Make a lenten cross with it! We started this as a family tradition a number of years ago and it’s become woven into the fabric of our holiday seasons. I love the continuity of celebrating Advent and Christmas with our Christmas tree, decorated with years of family ornaments, then using that same tree through the season of lent leading up to Easter as a reminder of the reason that we celebrate.
We spend the evenings of Advent – those where we’re not overcommitted to activities! – sitting together as a family reading one of these great advent stories. But after Christmas, the LED lights dim, the ornaments are stripped away and dry needles litter the floor. This death of our family tree foreshadows the atoning death that we observe on Good Friday.
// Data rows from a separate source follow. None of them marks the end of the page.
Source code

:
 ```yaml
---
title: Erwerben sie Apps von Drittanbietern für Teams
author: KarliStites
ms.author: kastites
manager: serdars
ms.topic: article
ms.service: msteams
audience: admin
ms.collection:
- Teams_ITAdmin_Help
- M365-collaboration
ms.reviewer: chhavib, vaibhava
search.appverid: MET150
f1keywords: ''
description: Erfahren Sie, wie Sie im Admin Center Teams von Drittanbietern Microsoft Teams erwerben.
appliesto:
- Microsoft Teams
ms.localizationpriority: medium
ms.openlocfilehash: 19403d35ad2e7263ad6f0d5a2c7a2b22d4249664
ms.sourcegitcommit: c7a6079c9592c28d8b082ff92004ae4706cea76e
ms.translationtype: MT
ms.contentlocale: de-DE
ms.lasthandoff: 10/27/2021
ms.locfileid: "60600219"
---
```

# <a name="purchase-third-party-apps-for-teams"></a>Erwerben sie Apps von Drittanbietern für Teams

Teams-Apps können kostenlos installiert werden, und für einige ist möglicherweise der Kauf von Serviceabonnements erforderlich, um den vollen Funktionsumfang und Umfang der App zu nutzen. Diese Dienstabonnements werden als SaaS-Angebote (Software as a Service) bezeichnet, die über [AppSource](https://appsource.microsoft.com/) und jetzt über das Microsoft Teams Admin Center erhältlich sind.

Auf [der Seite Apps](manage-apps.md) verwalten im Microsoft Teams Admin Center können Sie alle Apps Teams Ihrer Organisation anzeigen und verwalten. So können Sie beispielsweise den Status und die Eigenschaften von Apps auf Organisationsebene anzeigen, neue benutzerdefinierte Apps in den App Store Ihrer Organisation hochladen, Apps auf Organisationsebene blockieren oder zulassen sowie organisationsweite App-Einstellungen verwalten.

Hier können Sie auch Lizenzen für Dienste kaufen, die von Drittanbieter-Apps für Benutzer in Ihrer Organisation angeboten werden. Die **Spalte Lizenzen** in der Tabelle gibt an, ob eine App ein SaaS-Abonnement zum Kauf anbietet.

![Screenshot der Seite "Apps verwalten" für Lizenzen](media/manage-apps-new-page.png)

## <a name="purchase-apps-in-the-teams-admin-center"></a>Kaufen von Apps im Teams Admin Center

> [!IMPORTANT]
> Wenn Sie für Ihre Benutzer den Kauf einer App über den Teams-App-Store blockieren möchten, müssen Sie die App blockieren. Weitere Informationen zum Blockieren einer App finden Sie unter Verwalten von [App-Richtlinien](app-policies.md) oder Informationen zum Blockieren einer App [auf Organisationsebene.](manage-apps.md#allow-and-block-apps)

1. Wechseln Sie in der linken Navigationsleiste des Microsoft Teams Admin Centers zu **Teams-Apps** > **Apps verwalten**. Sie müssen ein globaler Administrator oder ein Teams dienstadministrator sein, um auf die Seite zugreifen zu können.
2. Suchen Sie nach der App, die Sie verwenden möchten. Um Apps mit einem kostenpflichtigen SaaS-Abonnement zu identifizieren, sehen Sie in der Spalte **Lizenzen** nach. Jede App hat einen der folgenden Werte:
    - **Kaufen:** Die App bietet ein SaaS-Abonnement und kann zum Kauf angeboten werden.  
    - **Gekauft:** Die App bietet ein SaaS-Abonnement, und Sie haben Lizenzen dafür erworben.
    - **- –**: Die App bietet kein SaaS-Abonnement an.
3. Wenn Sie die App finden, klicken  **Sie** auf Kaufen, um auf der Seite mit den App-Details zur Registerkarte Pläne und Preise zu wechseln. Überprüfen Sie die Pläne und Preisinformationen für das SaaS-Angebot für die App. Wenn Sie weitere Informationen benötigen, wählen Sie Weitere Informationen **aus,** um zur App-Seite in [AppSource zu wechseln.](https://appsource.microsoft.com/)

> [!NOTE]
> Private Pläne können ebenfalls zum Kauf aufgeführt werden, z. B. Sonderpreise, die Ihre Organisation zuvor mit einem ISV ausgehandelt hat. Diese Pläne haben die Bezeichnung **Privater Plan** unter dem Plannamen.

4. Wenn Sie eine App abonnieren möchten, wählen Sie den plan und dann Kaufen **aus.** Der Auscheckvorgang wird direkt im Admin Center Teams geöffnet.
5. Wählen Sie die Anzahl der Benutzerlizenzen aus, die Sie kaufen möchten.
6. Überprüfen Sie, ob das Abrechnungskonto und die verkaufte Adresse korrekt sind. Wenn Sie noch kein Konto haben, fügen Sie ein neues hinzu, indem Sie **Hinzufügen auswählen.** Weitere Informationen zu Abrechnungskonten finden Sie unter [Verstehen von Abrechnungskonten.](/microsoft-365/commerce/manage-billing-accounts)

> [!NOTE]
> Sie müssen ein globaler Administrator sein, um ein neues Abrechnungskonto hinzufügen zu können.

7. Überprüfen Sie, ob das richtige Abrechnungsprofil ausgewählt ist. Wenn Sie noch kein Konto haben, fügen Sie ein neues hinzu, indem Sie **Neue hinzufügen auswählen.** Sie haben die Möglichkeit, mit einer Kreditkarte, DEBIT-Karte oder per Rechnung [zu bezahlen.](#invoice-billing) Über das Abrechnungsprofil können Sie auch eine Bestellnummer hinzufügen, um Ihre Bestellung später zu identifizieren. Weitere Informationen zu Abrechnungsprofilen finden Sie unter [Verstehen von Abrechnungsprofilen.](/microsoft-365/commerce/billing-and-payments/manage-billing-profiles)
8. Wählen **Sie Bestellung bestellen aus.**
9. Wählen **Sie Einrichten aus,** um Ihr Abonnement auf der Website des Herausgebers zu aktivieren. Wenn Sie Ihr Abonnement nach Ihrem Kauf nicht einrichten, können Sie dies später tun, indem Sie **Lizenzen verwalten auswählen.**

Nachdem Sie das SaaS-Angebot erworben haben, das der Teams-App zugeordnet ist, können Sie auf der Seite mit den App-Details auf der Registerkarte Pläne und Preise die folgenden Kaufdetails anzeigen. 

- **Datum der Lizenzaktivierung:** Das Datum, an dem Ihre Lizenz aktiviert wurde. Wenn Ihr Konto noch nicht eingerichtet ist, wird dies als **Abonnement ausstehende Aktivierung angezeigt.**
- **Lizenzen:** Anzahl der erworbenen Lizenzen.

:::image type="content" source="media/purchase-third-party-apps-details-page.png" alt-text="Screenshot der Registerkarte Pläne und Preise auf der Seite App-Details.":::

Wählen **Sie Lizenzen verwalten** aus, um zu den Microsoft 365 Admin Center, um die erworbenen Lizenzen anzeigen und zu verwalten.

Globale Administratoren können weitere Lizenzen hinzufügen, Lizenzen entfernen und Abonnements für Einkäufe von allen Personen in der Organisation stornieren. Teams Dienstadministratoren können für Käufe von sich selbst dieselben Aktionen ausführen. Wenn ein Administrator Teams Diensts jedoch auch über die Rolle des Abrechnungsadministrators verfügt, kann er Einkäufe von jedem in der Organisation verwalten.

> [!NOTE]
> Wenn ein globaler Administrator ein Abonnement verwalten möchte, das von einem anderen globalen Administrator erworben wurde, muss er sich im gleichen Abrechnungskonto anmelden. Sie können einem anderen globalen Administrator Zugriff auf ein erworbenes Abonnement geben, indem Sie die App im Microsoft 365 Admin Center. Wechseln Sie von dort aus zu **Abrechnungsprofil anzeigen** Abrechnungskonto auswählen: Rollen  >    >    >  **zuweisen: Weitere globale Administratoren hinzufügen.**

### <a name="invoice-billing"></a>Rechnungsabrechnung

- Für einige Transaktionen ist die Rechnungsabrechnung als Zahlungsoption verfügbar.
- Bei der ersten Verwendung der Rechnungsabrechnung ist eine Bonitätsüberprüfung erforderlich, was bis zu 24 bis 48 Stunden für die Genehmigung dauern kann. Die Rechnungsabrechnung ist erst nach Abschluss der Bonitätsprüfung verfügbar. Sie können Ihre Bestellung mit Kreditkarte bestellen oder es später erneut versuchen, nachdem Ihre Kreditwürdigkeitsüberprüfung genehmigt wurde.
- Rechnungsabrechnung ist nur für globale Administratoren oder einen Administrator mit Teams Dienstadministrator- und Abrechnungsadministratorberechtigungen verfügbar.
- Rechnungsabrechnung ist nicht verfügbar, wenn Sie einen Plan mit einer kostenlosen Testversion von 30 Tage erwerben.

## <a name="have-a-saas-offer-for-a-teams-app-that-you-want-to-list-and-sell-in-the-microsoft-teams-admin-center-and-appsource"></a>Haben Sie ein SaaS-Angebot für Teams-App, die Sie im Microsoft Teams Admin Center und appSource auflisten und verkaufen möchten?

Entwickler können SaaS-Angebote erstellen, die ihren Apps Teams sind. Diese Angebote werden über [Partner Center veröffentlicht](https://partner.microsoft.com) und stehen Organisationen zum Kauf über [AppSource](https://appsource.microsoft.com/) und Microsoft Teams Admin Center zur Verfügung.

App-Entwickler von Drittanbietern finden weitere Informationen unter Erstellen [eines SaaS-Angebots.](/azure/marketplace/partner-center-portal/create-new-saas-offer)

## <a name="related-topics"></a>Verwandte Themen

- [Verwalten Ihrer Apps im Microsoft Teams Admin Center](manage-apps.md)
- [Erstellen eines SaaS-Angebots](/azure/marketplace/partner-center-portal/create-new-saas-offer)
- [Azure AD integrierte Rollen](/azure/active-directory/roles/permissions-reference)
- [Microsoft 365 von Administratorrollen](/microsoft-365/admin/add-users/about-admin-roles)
In my tradition of contemporary evangelical protestantism, there’s a lack of emphasis on the church calendar. Personally, I think that’s regretful as the observance of traditional Christian seasons help me to tie the rhythms and flow of life to different aspects of the ministry and work of Christ. Of course, I’m not saying that Christians have to observe seasons like advent and lent, but for me, being mindful of them adds a richness to life that’s missing in our media-fueled, celebrity culture, materialistic world.
The joy and expectation of Advent gives way to the more pensive season of lent, which is traditionally observed by the Church as a season of reflection on our sinfulness, our need for repentance, the exercise of self-denial and particular focus on prayer. During Lent, our Christmas tree cross provides a vivid visual reminder to not lose sight of the whole purpose in the midst of our busy lives.
Having a cross, even a little one made out of a Christmas tree, isn’t a cute decoration or a seasonal ornament. Not anymore than having an electric chair or a guillotine displayed in the house. The cross is an instrument of torture and death and that’s how we should think of it. The beauty of the cross isn’t it’s ruggedness or it’s chunky trendy aesthetic. The cross isn’t a Pottery Barn accessory for the season.
The beauty of the cross is because it’s empty.
It’s beautiful because there’s no one hanging on it, bloody and suffocating to death. It’s beautiful because I don’t have to hang there, although like that thief two thousand years ago, I deserve it. That’s worth thinking about for a moment. Hey, I’m not that bad, I might be inclined to think. I haven’t killed anyone or robbed a bank or embezzled from a company (although there’s grace for you even if you have). At least one of those guys hanging with Jesus was a thief. Dare I even say a petty thief? For the wages of [any] sin is death.
Death’s not something we like to think much of, but perhaps we should ponder it a little. After all, it’s really the only thing that is 100% guaranteed for every one of us. It is something that we are one day closer to every day.
There are a couple things that I really love about our Christmas tree cross tradition. First of all, it’s a great visual way to connect Advent and the birth of Christ with the ultimate purpose of his incarnation which was to be the substitutionary sacrifice for my sin and the sins of the world by dying on a tree (St. Paul references Deuteronomy 21:23 when he equates Jesus’ death on the cross in Galatians 3 as being cursed in our place by hanging on a tree). By using our Christmas tree which is ever present in our home throughout Advent to become a cross during Lent and Easter, there’s a direct connection between the two seasons.
There’s also something that I find cathartic about actually creating the cross. Cutting all the dead branches off the Christmas tree is kind of a pain. It’s messy, prickly, cold January work. It brings to mind associations of Jesus the carpenter, Jesus the “righteous branch,” Jesus the atoning sacrifice.
I can’t help but reflect, as I make the cross, on the fact that it was a tree that Jesus died on and that my own sin deserves the same fate. Usually, it’s just me out there in the backyard preparing the cross. How can I not think of Jesus’ words in Luke 9, “And he said to all, “If anyone would come after me, let him deny himself and take up his cross daily and follow me.”
When I was a kid, it was always a sad day when we took down the family Christmas tree. Looking out the window as it laid out front, vibrant green needles faded to brown and gray, waiting to be picked up by the garbage truck. It seemed like an anticlimactic end to all the Christmas cheer.
Now our trees stay with us through the cold gray days of winter, out of the way, until the promise of spring and the Easter season approaches. Then our tree comes back out to take it’s place in our home, this time reminding us of the triumphant conclusion of Christ’s earthly work and still reminding us of the advent that is yet to come.